PROVIDED DATA Block Start

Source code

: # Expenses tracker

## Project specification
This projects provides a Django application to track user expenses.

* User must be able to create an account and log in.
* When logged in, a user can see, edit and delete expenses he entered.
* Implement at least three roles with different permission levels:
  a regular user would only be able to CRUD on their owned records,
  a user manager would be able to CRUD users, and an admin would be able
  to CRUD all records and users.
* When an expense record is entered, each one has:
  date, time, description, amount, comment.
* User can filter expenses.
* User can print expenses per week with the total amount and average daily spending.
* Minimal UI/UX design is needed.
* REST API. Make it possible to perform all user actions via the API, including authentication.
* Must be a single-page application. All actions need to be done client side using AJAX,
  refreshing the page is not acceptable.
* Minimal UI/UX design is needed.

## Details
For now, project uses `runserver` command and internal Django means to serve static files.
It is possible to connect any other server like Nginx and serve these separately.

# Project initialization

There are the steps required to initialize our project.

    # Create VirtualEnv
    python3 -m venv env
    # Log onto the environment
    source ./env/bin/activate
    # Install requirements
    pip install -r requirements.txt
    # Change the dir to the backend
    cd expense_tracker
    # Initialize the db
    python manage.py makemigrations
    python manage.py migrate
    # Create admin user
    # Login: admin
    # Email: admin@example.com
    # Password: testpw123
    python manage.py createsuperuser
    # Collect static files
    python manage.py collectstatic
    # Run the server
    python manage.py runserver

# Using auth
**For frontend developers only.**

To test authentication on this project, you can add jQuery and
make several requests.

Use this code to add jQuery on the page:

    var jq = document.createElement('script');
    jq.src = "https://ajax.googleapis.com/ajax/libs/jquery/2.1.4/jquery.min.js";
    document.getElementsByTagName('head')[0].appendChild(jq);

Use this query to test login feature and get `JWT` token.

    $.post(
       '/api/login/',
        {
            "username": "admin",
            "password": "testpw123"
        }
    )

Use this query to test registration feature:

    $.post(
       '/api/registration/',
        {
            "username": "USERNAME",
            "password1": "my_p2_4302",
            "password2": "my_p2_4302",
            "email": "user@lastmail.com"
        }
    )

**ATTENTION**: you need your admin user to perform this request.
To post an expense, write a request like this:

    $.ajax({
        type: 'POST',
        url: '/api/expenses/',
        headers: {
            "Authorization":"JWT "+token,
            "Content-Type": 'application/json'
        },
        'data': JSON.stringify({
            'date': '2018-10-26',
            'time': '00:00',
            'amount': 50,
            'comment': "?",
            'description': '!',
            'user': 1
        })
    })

PROVIDED DATA Block End

- TASK STATEMENT -
Return all of the entries word for word.

- SOLUTION TO THIS TASK -
Source code

: # Expenses tracker

## Project specification
This projects provides a Django application to track user expenses.

* User must be able to create an account and log in.
* When logged in, a user can see, edit and delete expenses he entered.
* Implement at least three roles with different permission levels:
  a regular user would only be able to CRUD on their owned records,
  a user manager would be able to CRUD users, and an admin would be able
  to CRUD all records and users.
* When an expense record is entered, each one has:
  date, time, description, amount, comment.
* User can filter expenses.
* User can print expenses per week with the total amount and average daily spending.
* Minimal UI/UX design is needed.
* REST API. Make it possible to perform all user actions via the API, including authentication.
* Must be a single-page application. All actions need to be done client side using AJAX,
  refreshing the page is not acceptable.
* Minimal UI/UX design is needed.

## Details
For now, project uses `runserver` command and internal Django means to serve static files.
It is possible to connect any other server like Nginx and serve these separately.

# Project initialization

There are the steps required to initialize our project.

    # Create VirtualEnv
    python3 -m venv env
    # Log onto the environment
    source ./env/bin/activate
    # Install requirements
    pip install -r requirements.txt
    # Change the dir to the backend
    cd expense_tracker
    # Initialize the db
    python manage.py makemigrations
    python manage.py migrate
    # Create admin user
    # Login: admin
    # Email: admin@example.com
    # Password: testpw123
    python manage.py createsuperuser
    # Collect static files
    python manage.py collectstatic
    # Run the server
    python manage.py runserver

# Using auth
**For frontend developers only.**

To test authentication on this project, you can add jQuery and
make several requests.

Use this code to add jQuery on the page:

    var jq = document.createElement('script');
    jq.src = "https://ajax.googleapis.com/ajax/libs/jquery/2.1.4/jquery.min.js";
    document.getElementsByTagName('head')[0].appendChild(jq);

Use this query to test login feature and get `JWT` token.

    $.post(
       '/api/login/',
        {
            "username": "admin",
            "password": "testpw123"
        }
    )

Use this query to test registration feature:

    $.post(
       '/api/registration/',
        {
            "username": "USERNAME",
            "password1": "my_p2_4302",
            "password2": "my_p2_4302",
            "email": "user@lastmail.com"
        }
    )

**ATTENTION**: you need your admin user to perform this request.
To post an expense, write a request like this:

    $.ajax({
        type: 'POST',
        url: '/api/expenses/',
        headers: {
            "Authorization":"JWT "+token,
            "Content-Type": 'application/json'
        },
        'data': JSON.stringify({
            'date': '2018-10-26',
            'time': '00:00',
            'amount': 50,
            'comment': "?",
            'description': '!',
            'user': 1
        })
    })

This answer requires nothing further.